Shanghai was, of course, a many-sided city. In the French Concession were the homes of many of the most notorious Chinese gangsters. Opium dens abounded and houses of ill repute existed in the hundreds – and catered to every imaginable racial and socio-economic group. And the city attracted its fair share of adventurers, conmen and hucksters from all around the world.

Like everywhere, in an imperfect world with imperfect people, Shanghai was no "utopia." But its instituting and general protecting of Western civil and economic liberty made the International Settlement a place of practical, everyday personal and economic freedom.

Of course, most Chinese – from intellectuals down to the ordinary (and usually) illiterate Chinese "coolies" – resented the power and presence of the European and American "foreign devils." And this resentment and anger against the power and too-often arrogance of the Westerner, took many forms, including boycotts and strikes, and sometimes violent demonstrations, especially in the 1920s and 1930s.

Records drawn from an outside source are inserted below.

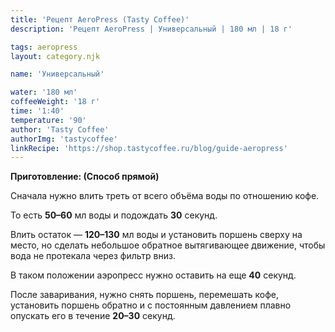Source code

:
 ```yaml
---
title: 'Рецепт AeroPress (Tasty Coffee)'
description: 'Рецепт AeroPress | Универсальный | 180 мл | 18 г'

tags: aeropress
layout: category.njk

name: 'Универсальный'

water: '180 мл'
coffeeWeight: '18 г'
time: '1:40'
temperature: '90'
author: 'Tasty Coffee'
authorImg: 'tastycoffee'
linkRecipe: 'https://shop.tastycoffee.ru/blog/guide-aeropress'
---
```


__Приготовление: (Способ прямой)__

Сначала нужно влить треть от всего объёма воды по отношению кофе.

То есть  __50–60__ мл воды и подождать __30__ секунд.

Влить остаток — __120–130__ мл воды и установить поршень сверху на место, но сделать небольшое обратное вытягивающее движение, чтобы вода не протекала через фильтр вниз.

В таком положении аэропресс нужно оставить на еще __40__ секунд.

После заваривания, нужно снять поршень, перемешать кофе, установить поршень обратно и с постоянным давлением плавно опускать его в течение __20–30__ секунд.

<br>
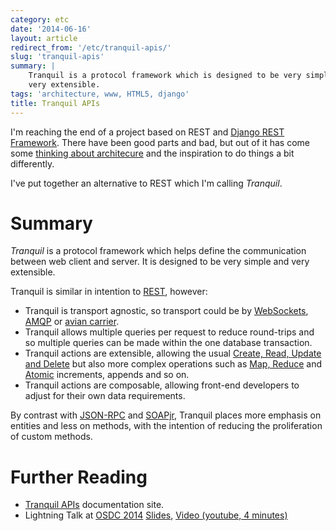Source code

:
 ```yaml
---
category: etc
date: '2014-06-16'
layout: article
redirect_from: '/etc/tranquil-apis/'
slug: 'tranquil-apis'
summary: |
    Tranquil is a protocol framework which is designed to be very simple and
    very extensible.
tags: 'architecture, www, HTML5, django'
title: Tranquil APIs
---
```


I'm reaching the end of a project based on REST and [Django REST
Framework](/python/django-rest-framework/). There have been good parts
and bad, but out of it has come some [thinking about
architecure](/html5/basic-mobile-app-architecture/) and the inspiration
to do things a bit differently.

I've put together an alternative to REST which I'm calling *Tranquil*.

Summary
=======

*Tranquil* is a protocol framework which helps define the communication
between web client and server. It is designed to be very simple and very
extensible.

Tranquil is similar in intention to
[REST](http://en.wikipedia.org/wiki/Representational_state_transfer),
however:

-   Tranquil is transport agnostic, so transport could be by
    [WebSockets](http://websocket.org/), [AMQP](http://amqp.org/) or
    [avian carrier](http://www.ietf.org/rfc/rfc1149.txt).
-   Tranquil allows multiple queries per request to reduce round-trips
    and so multiple queries can be made within the one
    database transaction.
-   Tranquil actions are extensible, allowing the usual [Create, Read,
    Update and
    Delete](http://en.wikipedia.org/wiki/Create,_read,_update_and_delete)
    but also more complex operations such as [Map,
    Reduce](http://en.wikipedia.org/wiki/MapReduce) and
    [Atomic](http://en.wikipedia.org/wiki/Atomic_(computer_science))
    increments, appends and so on.
-   Tranquil actions are composable, allowing front-end developers to
    adjust for their own data requirements.

By contrast with [JSON-RPC](http://json-rpc.org/) and
[SOAPjr](http://www.soapjr.org/), Tranquil places more emphasis on
entities and less on methods, with the intention of reducing the
proliferation of custom methods.

Further Reading
===============

-   [Tranquil APIs](http://www.tranquil-apis.org/) documentation site.
-   Lightning Talk at [OSDC 2014](/etc/osdc-2014-gold-coast/)
    [Slides](/osdc2014/tranquil-apis.html), [Video (youtube,
    4 minutes)](http://www.youtube.com/watch?v=iCptoG4DpMI#t=590)
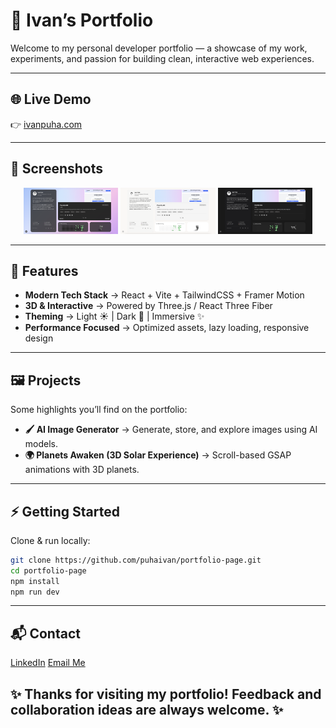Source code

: # 🌌 Ivan’s Portfolio

Welcome to my personal developer portfolio — a showcase of my work, experiments, and passion for building clean, interactive web experiences.  

---

## 🌐 Live Demo
👉 [ivanpuha.com](https://ivanpuha.com)

---

## 📸 Screenshots

<p align="center">
  <img src="./public/assets/demo/portfolio-immersive.png" alt="Immersive theme preview" width="30%" />
  <img src="./public/assets/demo/portfolio-light.png" alt="Light theme preview" width="30%" />
  <img src="./public/assets/demo/portfolio-dark.png" alt="Dark theme preview" width="30%" />
</p>

---

## 🚀 Features
- **Modern Tech Stack** → React + Vite + TailwindCSS + Framer Motion  
- **3D & Interactive** → Powered by Three.js / React Three Fiber  
- **Theming** → Light ☀️ | Dark 🌙 | Immersive ✨  
- **Performance Focused** → Optimized assets, lazy loading, responsive design  

---

## 🖼️ Projects
Some highlights you’ll find on the portfolio:

- **🖌️ AI Image Generator** → Generate, store, and explore images using AI models.  
- **🌍 Planets Awaken (3D Solar Experience)** → Scroll-based GSAP animations with 3D planets.  


---

## ⚡ Getting Started
Clone & run locally:

```bash
git clone https://github.com/puhaivan/portfolio-page.git
cd portfolio-page
npm install
npm run dev
``` 

---


## 📬 Contact
[LinkedIn](https://www.linkedin.com/in/ivan-puga/)
[Email Me](mailto:unsaightly@gmail.com)


## ✨ Thanks for visiting my portfolio! Feedback and collaboration ideas are always welcome. ✨
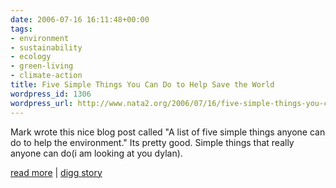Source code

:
 ```yaml
---
date: 2006-07-16 16:11:48+00:00
tags:
- environment
- sustainability
- ecology
- green-living
- climate-action
title: Five Simple Things You Can Do to Help Save the World
wordpress_id: 1306
wordpress_url: http://www.nata2.org/2006/07/16/five-simple-things-you-can-do-to-help-save-the-world/
---
```


Mark wrote this nice blog post called "A list of five simple things anyone can do to help the environment." Its pretty good. Simple things that really anyone can do(i am looking at you dylan).

<a href="http://www.renewnews.com/five-simple-things-you-can-do-to-help-save-the-world/">read more</a> | <a href="http://digg.com/environment/Five_Simple_Things_You_Can_Do_to_Help_Save_the_World">digg story</a>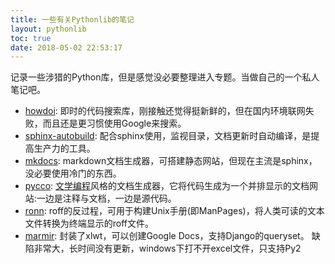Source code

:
 ```yaml
---
title: 一些有关Pythonlib的笔记
layout: pythonlib
toc: true
date: 2018-05-02 22:53:17
---
```


记录一些涉猎的Python库，但是感觉没必要整理进入专题。当做自己的一个私人笔记吧。

* [howdoi](https://github.com/gleitz/howdoi):
  即时的代码搜索库，刚接触还觉得挺新鲜的，但在国内环境联网失败，而且还是更习惯使用Google来搜索。
* [sphinx-autobuild](https://github.com/GaretJax/sphinx-autobuild):
  配合sphinx使用，监视目录，文档更新时自动编译，是提高生产力的工具。
* [mkdocs](http://www.mkdocs.org/):
  markdown文档生成器，可搭建静态网站，但现在主流是sphinx，没必要使用冷门的东西。
* [pycco](https://pycco-docs.github.io/pycco/):
  [文学编程](http://www.literateprogramming.com/)风格的文档生成器，它将代码生成为一个并排显示的文档网站:一边是注释与文档，一边是源代码。
* [ronn](https://github.com/rtomayko/ronn):
  roff的反过程，可用于构建Unix手册(即ManPages)，将人类可读的文本文件转换为终端显示的roff文件。
* [marmir](https://github.com/brianray/mm): 封装了xlwt，可以创建Google Docs，支持Django的queryset。 缺陷非常大，长时间没有更新，windows下打不开excel文件，只支持Py2

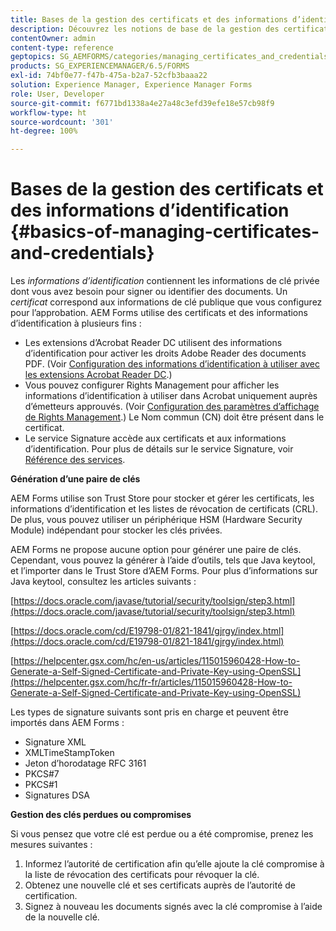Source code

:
 ```yaml
---
title: Bases de la gestion des certificats et des informations d’identification
description: Découvrez les notions de base de la gestion des certificats et des informations d’identification.
contentOwner: admin
content-type: reference
geptopics: SG_AEMFORMS/categories/managing_certificates_and_credentials
products: SG_EXPERIENCEMANAGER/6.5/FORMS
exl-id: 74bf0e77-f47b-475a-b2a7-52cfb3baaa22
solution: Experience Manager, Experience Manager Forms
role: User, Developer
source-git-commit: f6771bd1338a4e27a48c3efd39efe18e57cb98f9
workflow-type: ht
source-wordcount: '301'
ht-degree: 100%

---
```


# Bases de la gestion des certificats et des informations d’identification {#basics-of-managing-certificates-and-credentials}

Les *informations d’identification* contiennent les informations de clé privée dont vous avez besoin pour signer ou identifier des documents. Un *certificat* correspond aux informations de clé publique que vous configurez pour l’approbation. AEM Forms utilise des certificats et des informations d’identification à plusieurs fins :

* Les extensions d’Acrobat Reader DC utilisent des informations d’identification pour activer les droits Adobe Reader des documents PDF. (Voir [Configuration des informations d’identification à utiliser avec les extensions Acrobat Reader DC](/help/forms/using/admin-help/configuring-credentials-acrobat-reader-dc.md#configuring-credentials-for-use-with-acrobat-reader-dc-extensions).)
* Vous pouvez configurer Rights Management pour afficher les informations d’identification à utiliser dans Acrobat uniquement auprès d’émetteurs approuvés. (Voir [Configuration des paramètres d’affichage de Rights Management](/help/forms/using/admin-help/configuring-client-server-options.md#configure-document-security-display-settings).) Le Nom commun (CN) doit être présent dans le certificat.
* Le service Signature accède aux certificats et aux informations d’identification. Pour plus de détails sur le service Signature, voir [Référence des services](https://www.adobe.com/go/learn_aemforms_services_65_fr).

**Génération d’une paire de clés**

AEM Forms utilise son Trust Store pour stocker et gérer les certificats, les informations d’identification et les listes de révocation de certificats (CRL). De plus, vous pouvez utiliser un périphérique HSM (Hardware Security Module) indépendant pour stocker les clés privées.

AEM Forms ne propose aucune option pour générer une paire de clés. Cependant, vous pouvez la générer à l’aide d’outils, tels que Java keytool, et l’importer dans le Trust Store d’AEM Forms. Pour plus d’informations sur Java keytool, consultez les articles suivants :

[https://docs.oracle.com/javase/tutorial/security/toolsign/step3.html](https://docs.oracle.com/javase/tutorial/security/toolsign/step3.html)

[https://docs.oracle.com/cd/E19798-01/821-1841/gjrgy/index.html](https://docs.oracle.com/cd/E19798-01/821-1841/gjrgy/index.html)

[https://helpcenter.gsx.com/hc/en-us/articles/115015960428-How-to-Generate-a-Self-Signed-Certificate-and-Private-Key-using-OpenSSL](https://helpcenter.gsx.com/hc/fr-fr/articles/115015960428-How-to-Generate-a-Self-Signed-Certificate-and-Private-Key-using-OpenSSL)

Les types de signature suivants sont pris en charge et peuvent être importés dans AEM Forms :

* Signature XML
* XMLTimeStampToken
* Jeton d’horodatage RFC 3161
* PKCS#7
* PKCS#1
* Signatures DSA

**Gestion des clés perdues ou compromises**

Si vous pensez que votre clé est perdue ou a été compromise, prenez les mesures suivantes :

1. Informez l’autorité de certification afin qu’elle ajoute la clé compromise à la liste de révocation des certificats pour révoquer la clé.
1. Obtenez une nouvelle clé et ses certificats auprès de l’autorité de certification.
1. Signez à nouveau les documents signés avec la clé compromise à l’aide de la nouvelle clé.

But, de facto, Shanghai's International Settlement gave many Chinese the personal safety and economic and cultural opportunities they could never have under their corrupt and power-lusting Chinese rulers in the rest of the country.

The End to Shanghai's Era of Laissez-Faire

This all came to an end in 1941, with the Japanese occupation of the city. Then, at the 1943 Cairo Conference between Franklin D. Roosevelt, Winston Churchill and Chiang Kai-Shek (the head of the Nationalist Chinese government), the Western powers relinquished their rights to "extra-territoriality," which was the basis for those foreign concessions in China, of which Shanghai's International Settlement was the most important and famous.

After the war, from 1945 to 1949, when Shanghai was under the control of Chiang's Nationalist government, the city suffered through political corruption and abuse, and as well as a hyperinflation caused by the Nationalist government's massive printing of paper money to finance its war against Mao's communists.

Then from 1949 until the 1980s, the communist regime left the city in a state of a "frozen moment in time," with its skyline virtually unchanged from what it was in the 1930s.

Yet, Shanghai's "frozen" capitalist-built commercial skyline symbolized all that was possible when men and their creative, entrepreneurial minds are left free, and people are at liberty to peacefully and profitably produce, trade and prosper to the mutual benefit of all individuals concerned.